Maybe the least expected feature is the S10’s ability to act as a wireless charger. Samsung reps talk a lot about battery life, and the S10+’s 4100mAh battery should get you through a day and then some. But if some other gear needs a boost, or if you want to simplify your life when you get back to your desk or hotel, you can turn on a Qi transmit coil in the phone’s back and charge another device, like wireless earbuds or a smartwatch. You can even give a colleague’s Qi-capable phone a boost.
So this is a nice phone. But the question still nags: Is it the right phone at the wrong moment?
To buy or not to buy?
As flagship phone prices top $1,000, replacement cycles are slowing from every two years to every three.
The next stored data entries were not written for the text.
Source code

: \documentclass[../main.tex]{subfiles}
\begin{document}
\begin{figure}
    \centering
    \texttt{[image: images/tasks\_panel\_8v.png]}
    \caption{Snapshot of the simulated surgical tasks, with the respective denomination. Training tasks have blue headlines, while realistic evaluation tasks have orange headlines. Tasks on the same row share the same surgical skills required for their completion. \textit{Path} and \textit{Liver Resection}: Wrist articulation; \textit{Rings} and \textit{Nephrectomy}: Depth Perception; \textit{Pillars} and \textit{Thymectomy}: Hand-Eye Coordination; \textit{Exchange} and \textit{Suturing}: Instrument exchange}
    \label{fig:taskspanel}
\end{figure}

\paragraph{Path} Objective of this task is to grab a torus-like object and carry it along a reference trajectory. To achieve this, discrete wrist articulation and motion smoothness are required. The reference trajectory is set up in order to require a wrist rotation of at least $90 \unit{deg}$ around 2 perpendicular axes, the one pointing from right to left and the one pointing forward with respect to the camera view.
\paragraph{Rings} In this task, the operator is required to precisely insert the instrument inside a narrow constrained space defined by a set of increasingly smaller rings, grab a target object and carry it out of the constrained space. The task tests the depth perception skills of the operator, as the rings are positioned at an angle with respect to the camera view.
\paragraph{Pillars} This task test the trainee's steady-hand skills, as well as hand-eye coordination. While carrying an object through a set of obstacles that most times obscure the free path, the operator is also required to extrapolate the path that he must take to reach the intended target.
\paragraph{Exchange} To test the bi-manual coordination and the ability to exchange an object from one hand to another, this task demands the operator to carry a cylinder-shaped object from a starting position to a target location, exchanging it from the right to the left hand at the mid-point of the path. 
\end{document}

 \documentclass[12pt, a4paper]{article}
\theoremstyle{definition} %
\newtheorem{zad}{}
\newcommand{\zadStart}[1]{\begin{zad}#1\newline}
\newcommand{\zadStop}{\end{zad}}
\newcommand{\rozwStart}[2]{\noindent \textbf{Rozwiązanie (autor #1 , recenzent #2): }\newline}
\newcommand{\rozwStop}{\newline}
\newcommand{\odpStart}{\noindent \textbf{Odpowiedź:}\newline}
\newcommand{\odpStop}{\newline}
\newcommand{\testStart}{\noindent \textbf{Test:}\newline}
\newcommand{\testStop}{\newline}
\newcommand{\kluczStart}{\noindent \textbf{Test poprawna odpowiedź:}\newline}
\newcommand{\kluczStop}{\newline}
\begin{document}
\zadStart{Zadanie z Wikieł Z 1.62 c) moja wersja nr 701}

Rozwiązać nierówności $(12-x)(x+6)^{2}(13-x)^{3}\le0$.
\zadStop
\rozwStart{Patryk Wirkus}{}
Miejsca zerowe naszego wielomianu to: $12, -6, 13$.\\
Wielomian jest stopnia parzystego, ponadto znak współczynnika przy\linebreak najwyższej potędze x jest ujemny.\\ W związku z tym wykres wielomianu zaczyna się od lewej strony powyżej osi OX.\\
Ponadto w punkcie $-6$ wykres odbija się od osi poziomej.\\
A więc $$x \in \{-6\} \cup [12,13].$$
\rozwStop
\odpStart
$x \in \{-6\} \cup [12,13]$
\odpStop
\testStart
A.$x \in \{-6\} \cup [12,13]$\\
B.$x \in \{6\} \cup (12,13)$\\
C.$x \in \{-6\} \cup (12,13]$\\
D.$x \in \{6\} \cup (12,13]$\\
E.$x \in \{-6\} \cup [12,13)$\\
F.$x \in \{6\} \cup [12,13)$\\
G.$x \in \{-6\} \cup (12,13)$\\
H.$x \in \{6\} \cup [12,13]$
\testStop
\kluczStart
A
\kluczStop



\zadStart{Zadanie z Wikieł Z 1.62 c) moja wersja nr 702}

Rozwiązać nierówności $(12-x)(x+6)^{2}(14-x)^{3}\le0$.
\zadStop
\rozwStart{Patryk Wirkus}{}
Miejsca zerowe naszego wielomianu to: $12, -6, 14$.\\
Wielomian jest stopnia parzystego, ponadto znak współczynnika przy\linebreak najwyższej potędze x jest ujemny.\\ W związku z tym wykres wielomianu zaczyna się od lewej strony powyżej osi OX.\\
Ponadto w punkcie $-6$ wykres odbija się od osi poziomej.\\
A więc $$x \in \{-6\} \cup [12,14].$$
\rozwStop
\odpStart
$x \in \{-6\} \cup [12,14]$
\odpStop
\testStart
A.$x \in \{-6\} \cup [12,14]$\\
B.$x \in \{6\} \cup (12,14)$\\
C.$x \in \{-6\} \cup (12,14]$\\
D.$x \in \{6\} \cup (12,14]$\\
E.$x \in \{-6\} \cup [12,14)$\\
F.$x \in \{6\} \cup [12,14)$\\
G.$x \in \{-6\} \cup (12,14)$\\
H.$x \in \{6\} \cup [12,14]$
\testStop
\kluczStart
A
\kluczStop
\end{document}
Buy a 4G phone today, and for the next three years, you’re locked into 4G technology just as 5G networks with their promises of big bandwidth, high availability, and low latency, are visible on the horizon. Is that a good business decision?
In fact, there’s a Galaxy S10 5G coming in the second quarter of 2019. — With a 6.7-in. screen and a 4500mAh battery, it’s even bigger than the S10+ but is essentially the same phone with a sub-6mm band 5G radio — and a higher, as yet unannounced price.
On the other hand, 5G “on the horizon” and 5G in widespread operation are very different things. It’s true that the first 5G networks are starting to get turned on in limited rollouts in a limited number of cities. But it’s also true that it will be years before 5G becomes common, let alone ubiquitous. 5G networks are complicated, expensive things to build — more so than 4G networks — and mobile operators are going to be financially strained to get them up and running. And then the question becomes: What’s the business case for wanting 5G on your mobile phone in the first place?
Whether the Galaxy S10+ is the right phone for right now depends on your migration strategy. If 5G is in your short-term plan, you might want to wait a few months for the 5G model, realizing that it’s probably going have niche, at best, application for a while.
If you buy and hold phones for three years, maybe you should consider the smaller Galaxy S10 or S10e or look at a very strong midrange phone like the OnePlus 6T or a refurbed Google Pixel. At $550, the OnePlus isn’t exactly free, but it’s half the price of the S10+. If that’s still too much, there’s no shortage of budget phones that may fill the bill until 5G matures and you can get on a reliable replacement cycle.
But if you’ve got the budget to get a top-end phone now and upgrade to 5G whenever you need to, then pull the trigger on this one; it’s the best business phone of the moment. Just keep in mind that its moment may be fleeting.
Dan Rosenbaum, a contributing writer for Computerworld, is president of Center Ring Media and editor in chief of Wearable Tech Insider. He’s been writing about telephones and mobile technology for more than 30 years.